A curry that is made with rich coconut milk and infused with enough spices to make your tongue tingle! If you like butternut squash, be sure to try this recipe out.
- 2 tablespoons olive oil
- 1 cup sliced onion
- 1 tbsp Ginger (minced)
- 1 tbsp Garlic (minced)
- 1 Tomato (chopped)
- 400ml Pumpkin purée
- 1 ½ cups Vegetable broth
- 1 cup Coconut milk
- 1 ½ tsp Curry powder
- ¼ tspn Cayenne pepper
- ¼ tsp Paprika
- 1 cup Butternut squash (diced & roasted)
- 450g Prawn (peeled and deveined)
- ½ tsp Fresh lime juice
- ½ tsp Lime zest
- Coriander leaves to garnish
- Salt to taste
- Heat olive oil in a large saucepan over medium heat.
- Add onion and ginger with a pinch of salt and saute until soft, about 5 minutes.
- Add garlic and cook for another minute.
- Stir in the chopped tomato and pumpkin puree and cook for 10 minutes, until the pumpkin turns brown.
- Pour in the vegetable broth, coconut milk, curry powder and cayenne pepper.
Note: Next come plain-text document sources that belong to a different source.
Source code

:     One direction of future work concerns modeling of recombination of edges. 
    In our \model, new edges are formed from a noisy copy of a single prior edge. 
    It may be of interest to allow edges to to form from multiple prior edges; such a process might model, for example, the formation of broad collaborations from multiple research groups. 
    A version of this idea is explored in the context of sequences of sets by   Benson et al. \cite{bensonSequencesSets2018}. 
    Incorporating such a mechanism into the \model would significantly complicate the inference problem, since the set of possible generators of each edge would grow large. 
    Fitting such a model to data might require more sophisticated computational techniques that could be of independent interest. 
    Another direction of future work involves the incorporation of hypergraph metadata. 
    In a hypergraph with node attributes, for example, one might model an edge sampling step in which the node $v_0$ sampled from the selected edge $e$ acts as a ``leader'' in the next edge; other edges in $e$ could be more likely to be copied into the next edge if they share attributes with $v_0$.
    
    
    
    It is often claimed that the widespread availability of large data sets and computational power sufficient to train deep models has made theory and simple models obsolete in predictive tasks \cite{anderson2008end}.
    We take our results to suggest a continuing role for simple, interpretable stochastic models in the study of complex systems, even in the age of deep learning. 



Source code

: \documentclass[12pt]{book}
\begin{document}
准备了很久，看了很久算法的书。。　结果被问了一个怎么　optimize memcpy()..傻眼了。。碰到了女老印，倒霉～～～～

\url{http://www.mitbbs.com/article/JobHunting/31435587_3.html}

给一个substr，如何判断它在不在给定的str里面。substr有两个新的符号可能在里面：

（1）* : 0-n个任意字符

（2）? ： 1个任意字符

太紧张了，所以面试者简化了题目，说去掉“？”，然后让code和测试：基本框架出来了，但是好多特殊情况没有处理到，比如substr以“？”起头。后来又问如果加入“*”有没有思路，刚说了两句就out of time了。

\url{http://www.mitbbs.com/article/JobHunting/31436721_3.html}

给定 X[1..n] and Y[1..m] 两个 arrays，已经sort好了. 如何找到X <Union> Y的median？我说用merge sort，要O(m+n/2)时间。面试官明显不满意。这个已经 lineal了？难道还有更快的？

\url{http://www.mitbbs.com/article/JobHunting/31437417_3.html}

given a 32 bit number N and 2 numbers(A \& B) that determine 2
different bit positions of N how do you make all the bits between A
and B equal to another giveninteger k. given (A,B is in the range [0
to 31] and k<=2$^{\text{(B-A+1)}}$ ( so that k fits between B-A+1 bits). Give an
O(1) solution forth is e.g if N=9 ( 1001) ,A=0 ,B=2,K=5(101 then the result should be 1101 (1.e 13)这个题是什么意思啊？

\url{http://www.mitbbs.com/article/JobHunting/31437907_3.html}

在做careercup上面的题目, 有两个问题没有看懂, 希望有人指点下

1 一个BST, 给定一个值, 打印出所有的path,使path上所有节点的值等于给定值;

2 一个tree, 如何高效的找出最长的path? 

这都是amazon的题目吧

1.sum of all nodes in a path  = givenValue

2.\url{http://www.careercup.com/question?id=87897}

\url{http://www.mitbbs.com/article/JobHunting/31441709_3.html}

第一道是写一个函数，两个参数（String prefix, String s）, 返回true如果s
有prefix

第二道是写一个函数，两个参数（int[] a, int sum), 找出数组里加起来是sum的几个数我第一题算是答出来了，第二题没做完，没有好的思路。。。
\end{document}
Simmer for 20 minutes with the lid off.
- Add butternut squash, prawn, and lime zest and juice; cook for a couple more minutes, until the prawn is cooked well and the squash is warm.
Garnish with coriander leaves and shredded coconut, and serve it over steamed brown rice for a comforting seasonal dinner.